▸ Exercise aim: From the records below, output exactly the lines running from the line containing "- Végül pedig" through the line containing "- Az alkalmazás androidos", and no others.

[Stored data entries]
══════
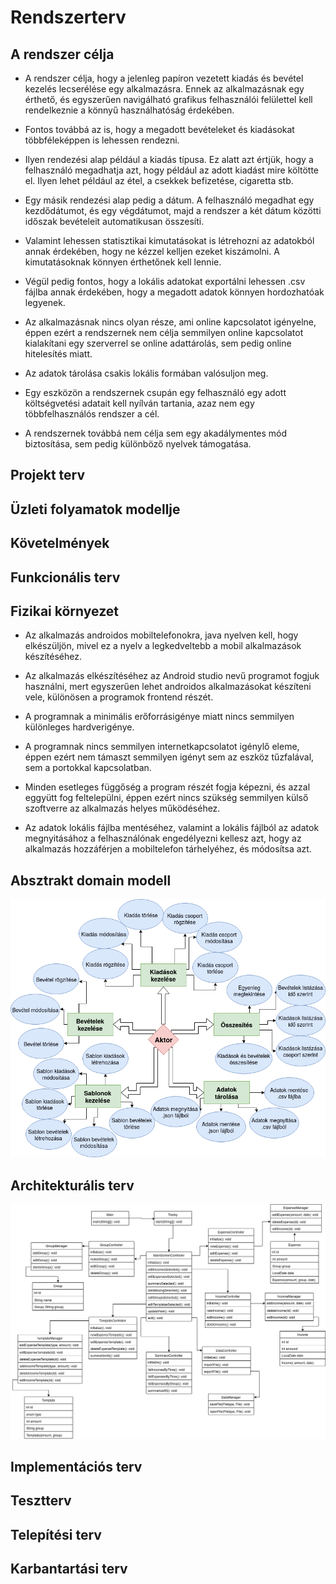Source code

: # Rendszerterv
## A rendszer célja
- A rendszer célja, hogy a jelenleg papíron vezetett kiadás és bevétel kezelés lecserélése egy alkalmazásra. Ennek az alkalmazásnak egy érthető, és egyszerűen navigálható grafikus felhasználói felülettel kell rendelkeznie a könnyű használhatóság érdekében.

- Fontos továbbá az is, hogy a megadott bevételeket és kiadásokat többféleképpen is lehessen rendezni.

- Ilyen rendezési alap például a kiadás típusa. Ez alatt azt értjük, hogy a felhasználó megadhatja azt, hogy például az adott kiadást mire költötte el. Ilyen lehet például az étel, a csekkek befizetése, cigaretta stb.

- Egy másik rendezési alap pedig a dátum. A felhasználó megadhat egy kezdődátumot, és egy végdátumot, majd a rendszer a két dátum közötti időszak bevételeit automatikusan összesíti.

- Valamint lehessen statisztikai kimutatásokat is létrehozni az adatokból annak érdekében, hogy ne kézzel kelljen ezeket kiszámolni. A kimutatásoknak könnyen érthetőnek kell lennie.

- Végül pedig fontos, hogy a lokális adatokat exportálni lehessen .csv fájlba annak érdekében, hogy a megadott adatok könnyen hordozhatóak legyenek.

- Az alkalmazásnak nincs olyan része, ami online kapcsolatot igényelne, éppen ezért a rendszernek nem célja semmilyen online kapcsolatot kialakítani egy szerverrel se online adattárolás, sem pedig online hitelesítés miatt.

- Az adatok tárolása csakis lokális formában valósuljon meg.

- Egy eszközön a rendszernek csupán egy felhasználó egy adott költségvetési adatait kell nyílván tartania, azaz nem egy többfelhasználós rendszer a cél.

- A rendszernek továbbá nem célja sem egy akadálymentes mód biztosítása, sem pedig különböző nyelvek támogatása.

## Projekt terv
## Üzleti folyamatok modellje
## Követelmények
## Funkcionális terv
## Fizikai környezet
- Az alkalmazás androidos mobiltelefonokra, java nyelven kell, hogy elkészüljön, mivel ez a nyelv a legkedveltebb a mobil alkalmazások készítéséhez.

- Az alkalmazás elkészítéséhez az Android studio nevű programot fogjuk használni, mert egyszerűen lehet androidos alkalmazásokat készíteni vele, különösen a programok frontend részét.

- A programnak a minimális erőforrásigénye miatt nincs semmilyen különleges hardverigénye.

- A programnak nincs semmilyen internetkapcsolatot igénylő eleme, éppen ezért nem támaszt semmilyen igényt sem az eszköz tűzfalával, sem a portokkal kapcsolatban.

- Minden esetleges függőség a program részét fogja képezni, és azzal eggyütt fog feltelepülni, éppen ezért nincs szükség semmilyen külső szoftverre az alkalmazás helyes működéséhez.

- Az adatok lokális fájlba mentéséhez, valamint a lokális fájlból az adatok megnyitásához a felhasználónak engedélyezni kellesz azt, hogy az alkalmazás hozzáférjen a mobiltelefon tárhelyéhez, és módosítsa azt.

## Absztrakt domain modell
![Absztrakt domain modell ábra](images/absztrakt_domain.png)
## Architekturális terv
![Architekturális terv ábra](images/architekt.png)
## Implementációs terv
## Tesztterv
## Telepítési terv
## Karbantartási terv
══════
▸ Written response:
- Végül pedig fontos, hogy a lokális adatokat exportálni lehessen .csv fájlba annak érdekében, hogy a megadott adatok könnyen hordozhatóak legyenek.

- Az alkalmazásnak nincs olyan része, ami online kapcsolatot igényelne, éppen ezért a rendszernek nem célja semmilyen online kapcsolatot kialakítani egy szerverrel se online adattárolás, sem pedig online hitelesítés miatt.

- Az adatok tárolása csakis lokális formában valósuljon meg.

- Egy eszközön a rendszernek csupán egy felhasználó egy adott költségvetési adatait kell nyílván tartania, azaz nem egy többfelhasználós rendszer a cél.

- A rendszernek továbbá nem célja sem egy akadálymentes mód biztosítása, sem pedig különböző nyelvek támogatása.

## Projekt terv
## Üzleti folyamatok modellje
## Követelmények
## Funkcionális terv
## Fizikai környezet
- Az alkalmazás androidos mobiltelefonokra, java nyelven kell, hogy elkészüljön, mivel ez a nyelv a legkedveltebb a mobil alkalmazások készítéséhez.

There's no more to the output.